Wed, Dec 8, 2010 : 10:34 a.m.

While some people give and help those less fortunate, others are Grinches and Scrooges. I just don't understand how anyone could bash not only the homeless but those trying to help. I think that people bash the homeless and those trying to help do it to cover up when confronting their own feelings of inadequacy, helplessness and discomfort.


Wed, Dec 8, 2010 : 10:33 a.m.

I tend to agree with xmo...less talking, more doing.

Jill Stefani Wagner

Wed, Dec 8, 2010 : 10:20 a.m.

Wow Susan. Absolutely amazing. I commend you for focusing on this problem in a way that brings it so close to home. There is no ignoring the problem when you see it like this. And in its own undeniable way, it is artful and visually interesting. Kudos! -- Jill Stefani Wagner


Wed, Dec 8, 2010 : 9:54 a.m.

She is helping to raise the awareness of this severe issue. Please be nice to everyone. She is doing her job. Her gift is art work, so she makes good use of her gift to bring better lives to other people. What's wrong?

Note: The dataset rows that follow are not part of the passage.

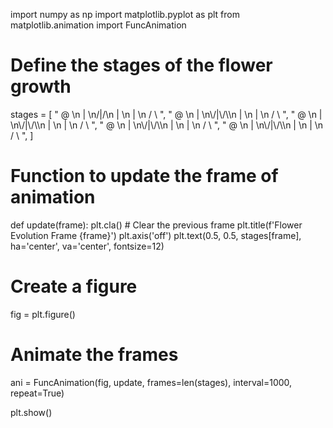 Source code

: import numpy as np
import matplotlib.pyplot as plt
from matplotlib.animation import FuncAnimation

# Define the stages of the flower growth
stages = [
    "   @   \n   |   \n\/|\/\n   |   \n   |   \n  / \\  ",
    "   @   \n   |   \n\\/|\\/\\\n   |   \n   |   \n  / \\  ",
    "   @   \n   |   \n\\/|\\/\\\n   |   \n   |   \n /   \\ ",
    "   @   \n   |   \n\\/|\\/\\\n   |   \n   |   \n /   \\ ",
    "   @   \n   |   \n\\/|\\/\\\n   |   \n   |   \n /   \\ ",
]

# Function to update the frame of animation
def update(frame):
    plt.cla()  # Clear the previous frame
    plt.title(f'Flower Evolution Frame {frame}')
    plt.axis('off')
    plt.text(0.5, 0.5, stages[frame], ha='center', va='center', fontsize=12)

# Create a figure
fig = plt.figure()

# Animate the frames
ani = FuncAnimation(fig, update, frames=len(stages), interval=1000, repeat=True)

plt.show()
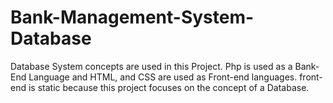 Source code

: # Bank-Management-System-Database
Database System concepts are used in this Project.
Php is used as a Bank-End Language and HTML, and CSS are used as Front-end languages.
front-end is static because this project focuses on the concept of a Database.
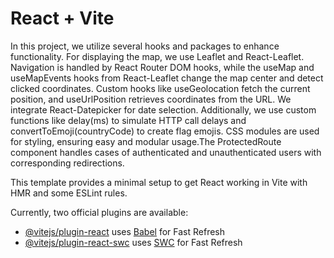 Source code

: # React + Vite
In this project, we utilize several hooks and packages to enhance functionality. For displaying the map, we use Leaflet and React-Leaflet. Navigation is handled by React Router DOM hooks, while the useMap and useMapEvents hooks from React-Leaflet change the map center and detect clicked coordinates. Custom hooks like useGeolocation fetch the current position, and useUrlPosition retrieves coordinates from the URL. We integrate React-Datepicker for date selection. Additionally, we use custom functions like delay(ms) to simulate HTTP call delays and convertToEmoji(countryCode) to create flag emojis. CSS modules are used for styling, ensuring easy and modular usage.The ProtectedRoute component handles cases of authenticated and unauthenticated users with corresponding redirections.

This template provides a minimal setup to get React working in Vite with HMR and some ESLint rules.

Currently, two official plugins are available:

- [@vitejs/plugin-react](https://github.com/vitejs/vite-plugin-react/blob/main/packages/plugin-react/README.md) uses [Babel](https://babeljs.io/) for Fast Refresh
- [@vitejs/plugin-react-swc](https://github.com/vitejs/vite-plugin-react-swc) uses [SWC](https://swc.rs/) for Fast Refresh
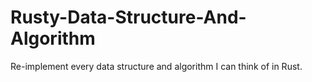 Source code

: # Rusty-Data-Structure-And-Algorithm
Re-implement every data structure and algorithm I can think of in Rust.
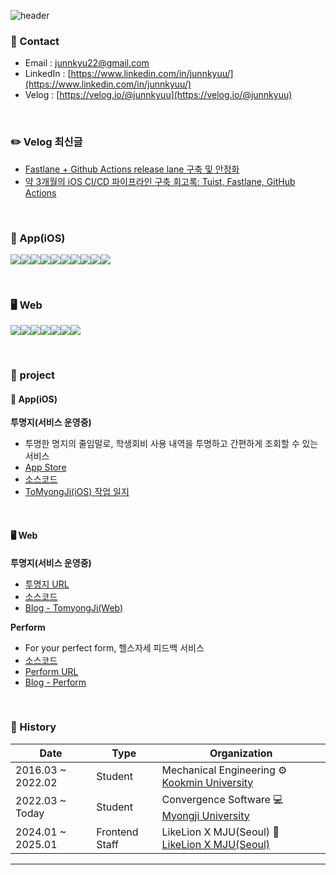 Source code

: ![header](https://capsule-render.vercel.app/api?type=waving&color=0:87CEEB,100:1E90FF&height=180&section=header&text=🍎%20%20%20%20%20%20Jun&fontSize=50&fontColor=FDF5E6&animation=twinkling&fontAlign=10&fontAlignY=40)

### 📌 Contact

- Email : [junnkyu22@gmail.com](junnkyu22@gmail.com)
- LinkedIn : [https://www.linkedin.com/in/junnkyuu/](https://www.linkedin.com/in/junnkyuu/)
- Velog : [https://velog.io/@junnkyuu](https://velog.io/@junnkyuu)

<br>

### ✏️ Velog 최신글
- [Fastlane + Github Actions release lane 구축 및 안정화](https://velog.io/@junnkyuu/Github-actions-release-lane-%EA%B5%AC%EC%B6%95-%EB%B0%8F-%EC%95%88%EC%A0%95%ED%99%94)
- [약 3개월의 iOS CI/CD 파이프라인 구축 회고록: Tuist, Fastlane, GitHub Actions](https://velog.io/@junnkyuu/%EC%95%BD-3%EA%B0%9C%EC%9B%94%EC%9D%98-iOS-CICD-%ED%8C%8C%EC%9D%B4%ED%94%84%EB%9D%BC%EC%9D%B8-%EA%B5%AC%EC%B6%95-%ED%9A%8C%EA%B3%A0%EB%A1%9D-Tuist-Fastlane-GitHub-Actions)

<br>

### 🍎 App(iOS)
<img src="https://img.shields.io/badge/Xcode-2379F4?style=for-the-badge&logo=Xcode&logoColor=white"><img src="https://img.shields.io/badge/XCTest-2379F4?style=for-the-badge&logo=Xcode&logoColor=white"><img src="https://img.shields.io/badge/SPM-2379F4?style=for-the-badge&logo=Xcode&logoColor=white"><img src="https://img.shields.io/badge/Swift-E60012?style=for-the-badge&logo=Swift&logoColor=white"><img src="https://img.shields.io/badge/SwiftUI-F05138?style=for-the-badge&logo=Swift&logoColor=white"><img src="https://img.shields.io/badge/combine-FF61F6?style=for-the-badge&logo=Swift&logoColor=white"><img src="https://img.shields.io/badge/Alamofire-EF2D5E?style=for-the-badge&logo=Swift&logoColor=white"><img src="https://img.shields.io/badge/Tuist-5A2EF4?style=for-the-badge&logo=Swift&logoColor=white"><img src="https://img.shields.io/badge/fastlane-00F200?style=for-the-badge&logo=fastlane&logoColor=white"><img src="https://img.shields.io/badge/githubactions-000000?style=for-the-badge&logo=GithubActions&logoColor=white">


<br>

### 🖥️ Web
<img src="https://img.shields.io/badge/Typescript-3178C6?style=for-the-badge&logo=typescript&logoColor=white"><img src="https://img.shields.io/badge/Javascript-F7DF1E?style=for-the-badge&logo=Javascript&logoColor=white"><img src="https://img.shields.io/badge/react-61DAFB?style=for-the-badge&logo=react&logoColor=white"><img src="https://img.shields.io/badge/zustand-FF3366?style=for-the-badge&logo=react&logoColor=white"><img src="https://img.shields.io/badge/tailwindcss-06B6D4?style=for-the-badge&logo=tailwindcss&logoColor=white"><img src="https://img.shields.io/badge/styledcomponents-DB7093?style=for-the-badge&logo=styledcomponents&logoColor=white"><img src="https://img.shields.io/badge/vercel-000000?style=for-the-badge&logo=vercel&logoColor=white">


<br>

### 📁 project

#### 🍎 App(iOS)

**투명지(서비스 운영중)**
  - 투명한 명지의 줄임말로, 학생회비 사용 내역을 투명하고 간편하게 조회할 수 있는 서비스
  - [App Store](https://apps.apple.com/kr/app/%ED%88%AC%EB%AA%85%EC%A7%80/id6743519294)
  - [소스코드](https://github.com/JunnKyuu/ToMyongJi-iOS)
  - [ToMyongJi(iOS) 작업 일지](https://junnkyuu.notion.site/14ec39f2249a80f888f6e01041c45964?v=7d3b57cef6e1467bbedbd158296a8dcb)

<br>

#### 🖥️ Web

**투명지(서비스 운영중)**
  - [투명지 URL](https://www.tomyongji.com/)
  - [소스코드](https://github.com/JunnKyuu/ToMyongJi-front)
  - [Blog - TomyongJi(Web)](https://velog.io/@junnkyuu/SW%EA%B2%BD%EC%A7%84%EB%8C%80%ED%9A%8C-%ED%94%84%EB%A1%9C%EC%A0%9D%ED%8A%B8-%ED%9B%84%EA%B8%B0)

**Perform**
  - For your perfect form, 헬스자세 피드백 서비스
  - [소스코드](https://github.com/JunnKyuu/perform-front)
  - [Perform URL](https://perfect-form-chi.vercel.app/)
  - [Blog - Perform](https://velog.io/@junnkyuu/%EB%A9%8B%EC%9F%81%EC%9D%B4%EC%82%AC%EC%9E%90%EC%B2%98%EB%9F%BC-%ED%95%B4%EC%BB%A4%ED%86%A4-%ED%94%84%EB%A1%9C%EC%A0%9D%ED%8A%B8-%ED%9B%84%EA%B8%B0)

<br>

### 🔭 History

|Date|Type|Organization|
|-----|---|---|
|2016.03 ~ 2022.02|Student|Mechanical Engineering ⚙️　 [Kookmin University](https://www.kookmin.ac.kr/comm/html/user/temp_page.do)|
|2022.03 ~ Today|Student|Convergence Software 💻　 [Myongji University](https://www.mju.ac.kr/sites/mjukr/intro/intro.html)|
|2024.01 ~ 2025.01|Frontend Staff|LikeLion X MJU(Seoul) 🦁　 [LikeLion X MJU(Seoul)](https://www.instagram.com/likelion_mju/)|
---
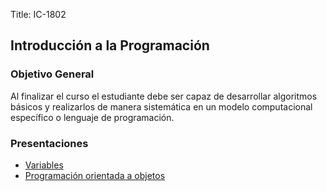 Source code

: Title: IC-1802

## Introducción a la Programación

### Objetivo General 

Al finalizar el curso el estudiante debe ser capaz de desarrollar algoritmos básicos y realizarlos de manera sistemática en un modelo computacional específico o lenguaje de programación.

### Presentaciones

+ [Variables](http://www.ic-itcr.ac.cr/~dmunguia/presentaciones/ic1802/01-variables.html)
+ [Programación orientada a objetos](http://www.ic-itcr.ac.cr/~dmunguia/presentaciones/ic1802/15-oop.html)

Wed, Dec 8, 2010 : 9:13 a.m.

So, How many Homeless people does Ms. Clinthorne have living with her? The best way to solve the problem is to invite them in not exploit them for the sake of art!


Wed, Dec 8, 2010 : 9:07 a.m.

Memo to Mr. Cynic: Although there may be some truth in what you are saying, perhaps you can use some of your energy to help others instead of attacking those who are at least doing something to improve the lives of others. You cast stones at this woman as if your tax dollars were used for this display.


Wed, Dec 8, 2010 : 7:36 a.m.

Wow, spent alot of time, energy and money travelling all around to get evidence that the homeless are desperate (really?) instead of simply using that time and resources to help the locals that are obviously in need here. A VERY creative approach indeed. I think a worldwide expedition needs to be planned out and started for 2011 - 2015 to study the homeless more. Homeless aren't want of art installations, they need food, clothing and shelter. I love how church missions always seem to find areas to focus on that are in some far off land that takes considerable time and resources just to organize and get to. Why not focus all your energies at home in Ypsi, Flint, Warren, Detroit or even Grand Rapids if you feel the need to travel? The funds, efforts and time you so graciously can provide are most efficiently used at HOME. I think the homeless would agree if they indeed had a voice.


Wed, Dec 8, 2010 : 7:08 a.m.

To state that homelessness is the result of "earlier choices" is to trivialize both homelessness and choice. He states: "Wright concedes that most homeless are in that position, if not as a direct choice (leaving an available home in favor of the streets) then as a consequence of earlier choices. Even if those consequences were unimaginable at the time." Clearly this is not the case in instances of medical disaster, economic collapse and other events outside the range of individual freedom(s).